Liebe Kolleginnen und Kollegen,                                                                                                                                              

für Beschäftigte mit einem erhöhten Risiko für einen schweren Covid-19-Krankheitsverlauf, wurden die Regelungen zum Unterrichtseinsatz erneut verlängert. Sie gelten derzeit bis zum letzten Unterrichtstag vor den Sommerferien, 02. Juli 2021, sowie für die Termine der mündlichen Prüfungen des Schuljahrs 2020/21 bis zu deren endgültiger Abnahme.

 

Attest und Impfung

Beschäftigte, bei denen aufgrund besonderer gesundheitlicher Risiken die Gefahr eines schweren Verlaufs von Covid-19 besteht, können auf Grundlage eines ärztlichen Attests von der Verpflichtung zum Präsenzunterricht (einschließlich Pausen- oder Klausuraufsichten etc.) weiterhin befreit werden.
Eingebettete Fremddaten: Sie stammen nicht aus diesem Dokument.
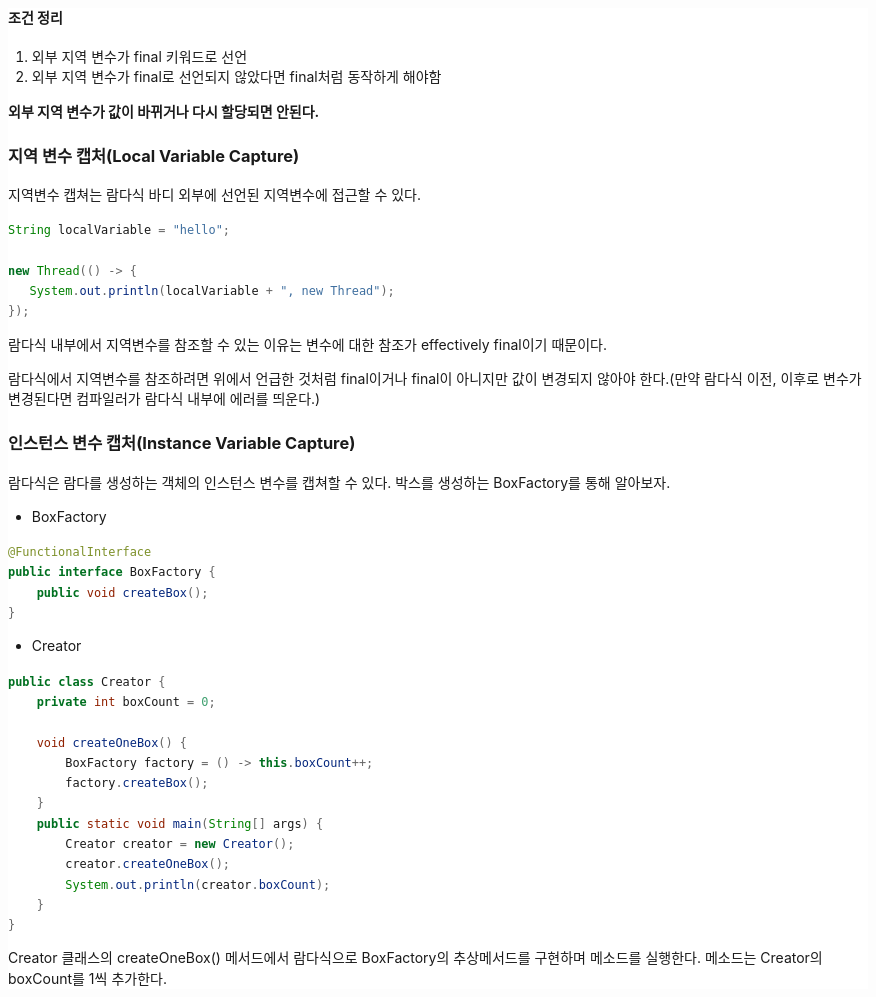 #### 조건 정리

1. 외부 지역 변수가 final 키워드로 선언
2. 외부 지역 변수가 final로 선언되지 않았다면 final처럼 동작하게 해야함

**외부 지역 변수가 값이 바뀌거나 다시 할당되면 안된다.**

### 지역 변수 캡처(Local Variable Capture)

지역변수 캡쳐는 람다식 바디 외부에 선언된 지역변수에 접근할 수 있다.

```java
String localVariable = "hello";

new Thread(() -> {
   System.out.println(localVariable + ", new Thread"); 
});
```

람다식 내부에서 지역변수를 참조할 수 있는 이유는 변수에 대한 참조가 effectively final이기 때문이다.

람다식에서 지역변수를 참조하려면 위에서 언급한 것처럼 final이거나 final이 아니지만 값이 변경되지 않아야 한다.(만약 람다식 이전, 이후로 변수가 변경된다면 컴파일러가 람다식 내부에 에러를 띄운다.)



### 인스턴스 변수 캡처(Instance Variable Capture)

람다식은 람다를 생성하는 객체의 인스턴스 변수를 캡쳐할 수 있다. 박스를 생성하는 BoxFactory를 통해 알아보자.

- BoxFactory

```java
@FunctionalInterface
public interface BoxFactory {
    public void createBox();
}
```

- Creator

```java
public class Creator {
    private int boxCount = 0;
    
    void createOneBox() {
        BoxFactory factory = () -> this.boxCount++;
        factory.createBox();
    }
    public static void main(String[] args) {
        Creator creator = new Creator();
        creator.createOneBox();
    	System.out.println(creator.boxCount);   
    }
}
```

Creator 클래스의 createOneBox() 메서드에서 람다식으로 BoxFactory의 추상메서드를 구현하며 메소드를 실행한다. 메소드는 Creator의 boxCount를 1씩 추가한다.
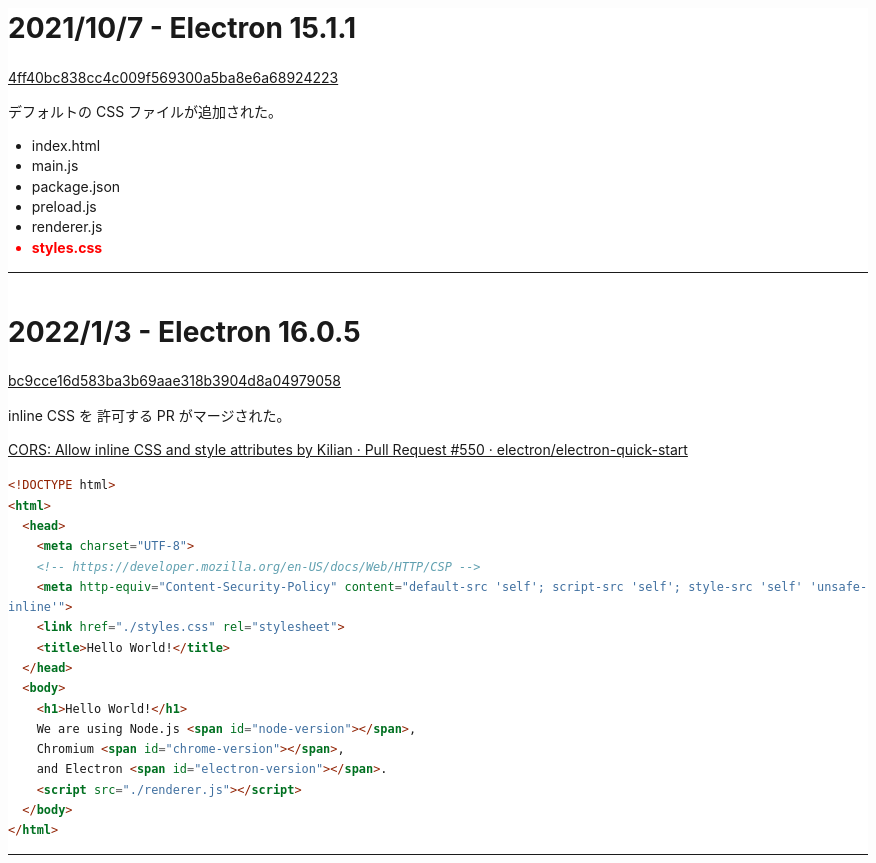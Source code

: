 
# 2021/10/7 - Electron 15.1.1

[4ff40bc838cc4c009f569300a5ba8e6a68924223](https://github.com/electron/electron-quick-start/tree/4ff40bc838cc4c009f569300a5ba8e6a68924223)

デフォルトの CSS ファイルが追加された。

- <ph-file-html /> index.html
- <ph-file-js /> main.js
- <codicon-json /> package.json
- <ph-file-js /> preload.js
- <ph-file-js /> renderer.js
- <span class="animate-pulse"><ph-file-css /> **styles.css**</span>

<style>
  li:nth-child(6) {
    color: red;
  }
</style>

---

# 2022/1/3 - Electron 16.0.5

[bc9cce16d583ba3b69aae318b3904d8a04979058](https://github.com/electron/electron-quick-start/tree/bc9cce16d583ba3b69aae318b3904d8a04979058)

inline CSS を 許可する PR がマージされた。

[CORS: Allow inline CSS and style attributes by Kilian · Pull Request #550 · electron/electron-quick-start](https://github.com/electron/electron-quick-start/pull/550)

```html {6}
<!DOCTYPE html>
<html>
  <head>
    <meta charset="UTF-8">
    <!-- https://developer.mozilla.org/en-US/docs/Web/HTTP/CSP -->
    <meta http-equiv="Content-Security-Policy" content="default-src 'self'; script-src 'self'; style-src 'self' 'unsafe-inline'">
    <link href="./styles.css" rel="stylesheet">
    <title>Hello World!</title>
  </head>
  <body>
    <h1>Hello World!</h1>
    We are using Node.js <span id="node-version"></span>,
    Chromium <span id="chrome-version"></span>,
    and Electron <span id="electron-version"></span>.
    <script src="./renderer.js"></script>
  </body>
</html>
```

---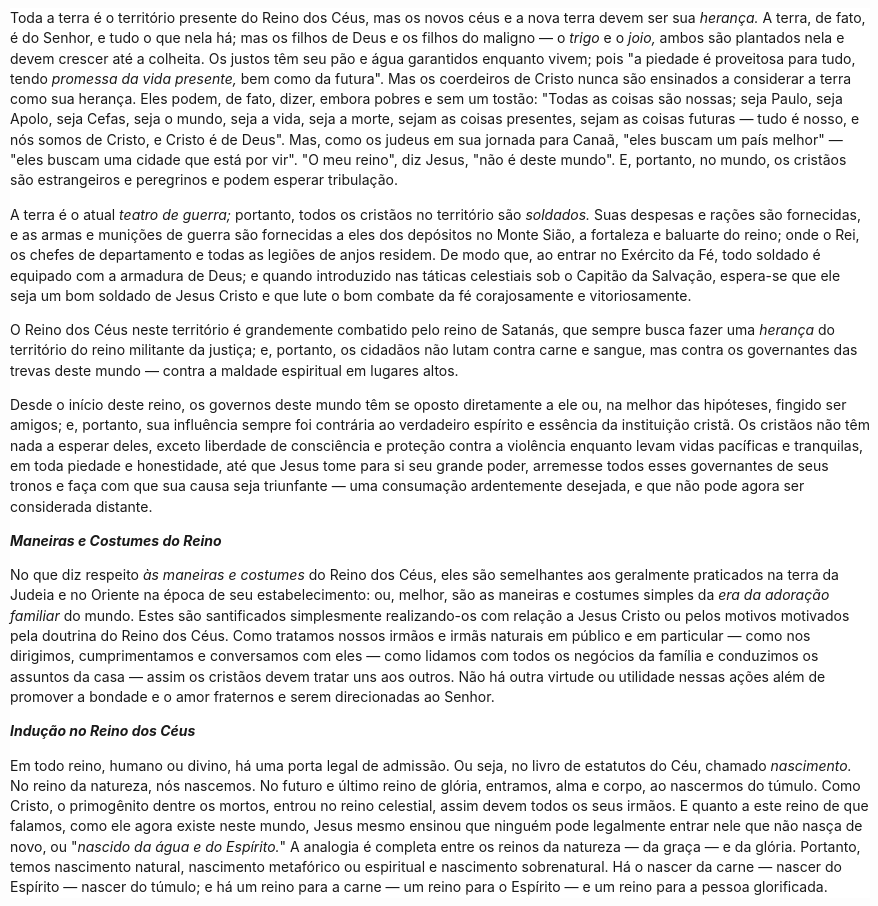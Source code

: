 Toda a terra é o território presente do Reino dos Céus, mas os novos céus e a nova terra devem ser sua *herança.* A terra, de fato, é do Senhor, e tudo o que nela há; mas os filhos de Deus e os filhos do maligno — o *trigo* e o *joio,* ambos são plantados nela e devem crescer até a colheita. Os justos têm seu pão e água garantidos enquanto vivem; pois "a piedade é proveitosa para tudo, tendo *promessa da vida presente,* bem como da futura". Mas os coerdeiros de Cristo nunca são ensinados a considerar a terra como sua herança. Eles podem, de fato, dizer, embora pobres e sem um tostão: "Todas as coisas são nossas; seja Paulo, seja Apolo, seja Cefas, seja o mundo, seja a vida, seja a morte, sejam as coisas presentes, sejam as coisas futuras — tudo é nosso, e nós somos de Cristo, e Cristo é de Deus". Mas, como os judeus em sua jornada para Canaã, "eles buscam um país melhor" — "eles buscam uma cidade que está por vir". "O meu reino", diz Jesus, "não é deste mundo". E, portanto, no mundo, os cristãos são estrangeiros e peregrinos e podem esperar tribulação.

A terra é o atual *teatro de guerra;* portanto, todos os cristãos no território são *soldados.* Suas despesas e rações são fornecidas, e as armas e munições de guerra são fornecidas a eles dos depósitos no Monte Sião, a fortaleza e baluarte do reino; onde o Rei, os chefes de departamento e todas as legiões de anjos residem. De modo que, ao entrar no Exército da Fé, todo soldado é equipado com a armadura de Deus; e quando introduzido nas táticas celestiais sob o Capitão da Salvação, espera-se que ele seja um bom soldado de Jesus Cristo e que lute o bom combate da fé corajosamente e vitoriosamente.

O Reino dos Céus neste território é grandemente combatido pelo reino de Satanás, que sempre busca fazer uma *herança* do território do reino militante da justiça; e, portanto, os cidadãos não lutam contra carne e sangue, mas contra os governantes das trevas deste mundo — contra a maldade espiritual em lugares altos.

Desde o início deste reino, os governos deste mundo têm se oposto diretamente a ele ou, na melhor das hipóteses, fingido ser amigos; e, portanto, sua influência sempre foi contrária ao verdadeiro espírito e essência da instituição cristã. Os cristãos não têm nada a esperar deles, exceto liberdade de consciência e proteção contra a violência enquanto levam vidas pacíficas e tranquilas, em toda piedade e honestidade, até que Jesus tome para si seu grande poder, arremesse todos esses governantes de seus tronos e faça com que sua causa seja triunfante — uma consumação ardentemente desejada, e que não pode agora ser considerada distante.

***Maneiras e Costumes do Reino***

No que diz respeito *às maneiras e costumes* do Reino dos Céus, eles são semelhantes aos geralmente praticados na terra da Judeia e no Oriente na época de seu estabelecimento: ou, melhor, são as maneiras e costumes simples da *era da adoração familiar* do mundo. Estes são santificados simplesmente realizando-os com relação a Jesus Cristo ou pelos motivos motivados pela doutrina do Reino dos Céus. Como tratamos nossos irmãos e irmãs naturais em público e em particular — como nos dirigimos, cumprimentamos e conversamos com eles — como lidamos com todos os negócios da família e conduzimos os assuntos da casa — assim os cristãos devem tratar uns aos outros. Não há outra virtude ou utilidade nessas ações além de promover a bondade e o amor fraternos e serem direcionadas ao Senhor.

***Indução no Reino dos Céus***

Em todo reino, humano ou divino, há uma porta legal de admissão. Ou seja, no livro de estatutos do Céu, chamado *nascimento.* No reino da natureza, nós nascemos. No futuro e último reino de glória, entramos, alma e corpo, ao nascermos do túmulo. Como Cristo, o primogênito dentre os mortos, entrou no reino celestial, assim devem todos os seus irmãos. E quanto a este reino de que falamos, como ele agora existe neste mundo, Jesus mesmo ensinou que ninguém pode legalmente entrar nele que não nasça de novo, ou "*nascido da água e do Espírito.*" A analogia é completa entre os reinos da natureza — da graça — e da glória. Portanto, temos nascimento natural, nascimento metafórico ou espiritual e nascimento sobrenatural. Há o nascer da carne — nascer do Espírito — nascer do túmulo; e há um reino para a carne — um reino para o Espírito — e um reino para a pessoa glorificada.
Dieses legen sie ihrer Schulleitung vor. Eine konkrete Krankheitsdiagnose ist nicht erforderlich, das Attest muss vielmehr die vgl. erhöhte Gefahr bestätigen. Im Einzelfall kann bei Bedarf eine zusätzliche arbeitsmedizinische Begutachtung hinzugezogen werden. Bis zur Vorlage eines solchen Attests sind die Beschäftigten zum Dienst verpflichtet.

 

Attest bis zu den Sommerferien

Für die Zeit ab dem 26. Mai 2021 ist für eine Befreiung vom Präsenzunterricht die Vorlage eines neuen Attestes erforderlich. Dabei wird erwartet, dass eine ausdrückliche ärztliche Einschätzung der individuellen Gefahr eines drohenden schweren Krankheitsverlaufs im Hinblick auf einen eventuell schon bestehenden Impfschutz vorgenommen wird.

 

Attest und dienstliche Tätigkeiten

Ein Attest entbindet nicht von der Verpflichtung, alle übrigen dienstlichen Tätigkeiten am häuslichen Arbeitsplatz oder in der Schule zu erfüllen, wie beispielsweise das Bereitstellen von Materialen im „Lernen auf Distanz“ oder die Teilnahme an Konferenzen und Dienstgesprächen sowie die Abnahme von mündlichen Prüfungen. Dabei sind selbstverständlich alle Hygienemaßnahmen einzuhalten. (Abstand-Maske-Lüften-Testung)

 

Beschäftigungsverbot für Schwangere

Für schwangere Lehrerinnen gilt ein eingeschränktes Beschäftigungsverbot, wonach keine Teilnahme an Konferenzen und Dienstbesprechungen und kein Einsatz im Präsenzunterricht oder im Rahmen sonstiger dienstlicher Kontakte mit einer Vielzahl wechselnder Schülerinnen und Schülern (einschl. Pausen- oder Klausuraufsichten etc.) zulässig ist. Ausnahmen sind nur bei Vorliegen zwingender Gründe zulässig (Abnahme mündlicher Prüfungen, unter Einhaltung der Hygienemaßnahmen).